→ **WORK REQUEST**: For the entries below, repeat exactly each line starting with the one that contains "4. **Visual Consistency:**" and going on through the one that contains "narrative or story.", and no others.
════════════════════
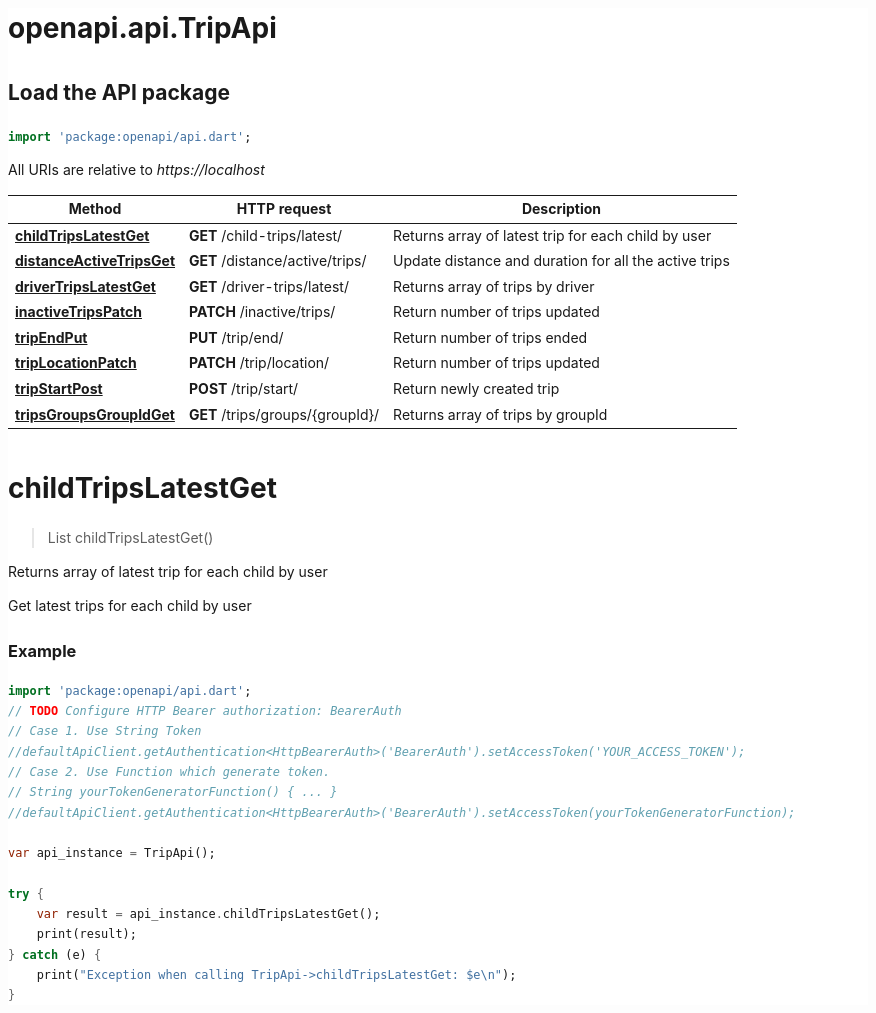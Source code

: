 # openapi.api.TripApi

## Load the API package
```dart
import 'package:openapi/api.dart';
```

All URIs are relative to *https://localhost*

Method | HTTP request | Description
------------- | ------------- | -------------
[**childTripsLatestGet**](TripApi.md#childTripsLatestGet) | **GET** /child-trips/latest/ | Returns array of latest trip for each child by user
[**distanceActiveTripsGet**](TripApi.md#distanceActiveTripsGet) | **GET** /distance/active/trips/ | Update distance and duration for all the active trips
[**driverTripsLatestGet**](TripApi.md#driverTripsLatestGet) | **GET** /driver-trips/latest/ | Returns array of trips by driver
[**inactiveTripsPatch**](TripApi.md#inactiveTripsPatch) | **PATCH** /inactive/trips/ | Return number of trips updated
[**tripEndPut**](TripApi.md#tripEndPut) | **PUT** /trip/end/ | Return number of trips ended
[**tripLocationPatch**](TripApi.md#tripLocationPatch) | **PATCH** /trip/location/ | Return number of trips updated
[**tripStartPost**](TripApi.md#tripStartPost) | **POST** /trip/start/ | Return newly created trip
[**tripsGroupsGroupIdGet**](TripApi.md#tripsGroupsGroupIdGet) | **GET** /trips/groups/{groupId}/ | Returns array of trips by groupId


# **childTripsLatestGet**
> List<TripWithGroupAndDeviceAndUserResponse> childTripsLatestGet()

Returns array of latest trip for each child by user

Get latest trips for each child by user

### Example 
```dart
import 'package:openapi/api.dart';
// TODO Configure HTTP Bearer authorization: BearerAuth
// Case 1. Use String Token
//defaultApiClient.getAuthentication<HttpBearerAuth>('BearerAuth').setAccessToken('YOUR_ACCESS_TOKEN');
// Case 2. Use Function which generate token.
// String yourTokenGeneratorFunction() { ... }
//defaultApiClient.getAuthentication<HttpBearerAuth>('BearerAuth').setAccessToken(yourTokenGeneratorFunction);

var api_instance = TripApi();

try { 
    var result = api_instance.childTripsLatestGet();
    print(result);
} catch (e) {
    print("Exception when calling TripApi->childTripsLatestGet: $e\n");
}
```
════════════════════
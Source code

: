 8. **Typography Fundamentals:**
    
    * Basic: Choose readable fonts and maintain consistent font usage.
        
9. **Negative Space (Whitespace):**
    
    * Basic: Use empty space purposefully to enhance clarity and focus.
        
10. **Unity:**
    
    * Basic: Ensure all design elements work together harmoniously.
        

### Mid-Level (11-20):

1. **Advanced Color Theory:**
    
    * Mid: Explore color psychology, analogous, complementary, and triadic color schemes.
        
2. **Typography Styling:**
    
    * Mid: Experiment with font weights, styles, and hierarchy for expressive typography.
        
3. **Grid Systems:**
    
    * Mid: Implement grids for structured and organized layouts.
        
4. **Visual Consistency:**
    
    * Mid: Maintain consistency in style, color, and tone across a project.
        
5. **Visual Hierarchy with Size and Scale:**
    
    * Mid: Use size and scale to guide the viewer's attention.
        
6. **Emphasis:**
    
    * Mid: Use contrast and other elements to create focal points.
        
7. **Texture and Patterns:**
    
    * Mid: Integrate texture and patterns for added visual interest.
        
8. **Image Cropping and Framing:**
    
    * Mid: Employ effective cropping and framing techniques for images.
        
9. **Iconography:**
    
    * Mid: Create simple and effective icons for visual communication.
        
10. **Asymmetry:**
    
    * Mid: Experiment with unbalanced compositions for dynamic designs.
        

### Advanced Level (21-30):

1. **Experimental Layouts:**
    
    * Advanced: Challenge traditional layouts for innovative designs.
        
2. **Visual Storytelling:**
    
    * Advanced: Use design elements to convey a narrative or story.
════════════════════
→ **WRITTEN RESPONSE**:
4. **Visual Consistency:**
    
    * Mid: Maintain consistency in style, color, and tone across a project.
        
5. **Visual Hierarchy with Size and Scale:**
    
    * Mid: Use size and scale to guide the viewer's attention.
        
6. **Emphasis:**
    
    * Mid: Use contrast and other elements to create focal points.
        
7. **Texture and Patterns:**
    
    * Mid: Integrate texture and patterns for added visual interest.
        
8. **Image Cropping and Framing:**
    
    * Mid: Employ effective cropping and framing techniques for images.
        
9. **Iconography:**
    
    * Mid: Create simple and effective icons for visual communication.
        
10. **Asymmetry:**
    
    * Mid: Experiment with unbalanced compositions for dynamic designs.
        

### Advanced Level (21-30):

1. **Experimental Layouts:**
    
    * Advanced: Challenge traditional layouts for innovative designs.
        
2. **Visual Storytelling:**
    
    * Advanced: Use design elements to convey a narrative or story.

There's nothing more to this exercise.